Within the data beneath, some lines may hold the word "caption". Give the number of those lines and nothing else.
○ ○ ○ ○ ○ ○ ○
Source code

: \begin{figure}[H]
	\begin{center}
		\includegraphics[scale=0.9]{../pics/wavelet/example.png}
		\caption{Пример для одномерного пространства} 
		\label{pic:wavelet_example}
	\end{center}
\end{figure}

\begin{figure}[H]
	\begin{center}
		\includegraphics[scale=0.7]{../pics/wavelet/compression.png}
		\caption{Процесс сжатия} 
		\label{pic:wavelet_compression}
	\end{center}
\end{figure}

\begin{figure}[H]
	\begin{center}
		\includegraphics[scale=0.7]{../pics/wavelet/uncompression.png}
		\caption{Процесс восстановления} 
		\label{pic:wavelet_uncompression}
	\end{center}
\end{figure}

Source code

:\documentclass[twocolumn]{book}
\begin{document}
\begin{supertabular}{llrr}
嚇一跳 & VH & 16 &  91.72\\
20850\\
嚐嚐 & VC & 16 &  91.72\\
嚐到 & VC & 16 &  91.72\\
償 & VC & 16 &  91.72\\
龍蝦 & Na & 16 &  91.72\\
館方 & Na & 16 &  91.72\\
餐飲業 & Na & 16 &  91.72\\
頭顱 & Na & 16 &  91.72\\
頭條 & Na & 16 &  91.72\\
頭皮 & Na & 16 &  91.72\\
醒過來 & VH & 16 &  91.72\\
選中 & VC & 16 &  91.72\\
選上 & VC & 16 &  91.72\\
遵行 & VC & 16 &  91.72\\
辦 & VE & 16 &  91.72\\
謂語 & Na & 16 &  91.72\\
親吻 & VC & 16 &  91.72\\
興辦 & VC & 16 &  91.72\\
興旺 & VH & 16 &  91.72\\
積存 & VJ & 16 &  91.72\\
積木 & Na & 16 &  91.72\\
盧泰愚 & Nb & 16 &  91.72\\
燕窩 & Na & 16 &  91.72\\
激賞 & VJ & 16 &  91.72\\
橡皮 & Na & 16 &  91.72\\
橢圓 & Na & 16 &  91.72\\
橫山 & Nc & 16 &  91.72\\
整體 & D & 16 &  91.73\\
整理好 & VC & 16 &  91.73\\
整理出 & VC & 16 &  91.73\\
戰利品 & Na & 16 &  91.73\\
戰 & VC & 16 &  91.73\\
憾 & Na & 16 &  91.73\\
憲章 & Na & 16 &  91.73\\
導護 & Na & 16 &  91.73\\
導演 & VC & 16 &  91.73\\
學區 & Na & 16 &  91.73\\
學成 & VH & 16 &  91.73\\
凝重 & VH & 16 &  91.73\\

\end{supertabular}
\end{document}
○ ○ ○ ○ ○ ○ ○
■ Solution ■
3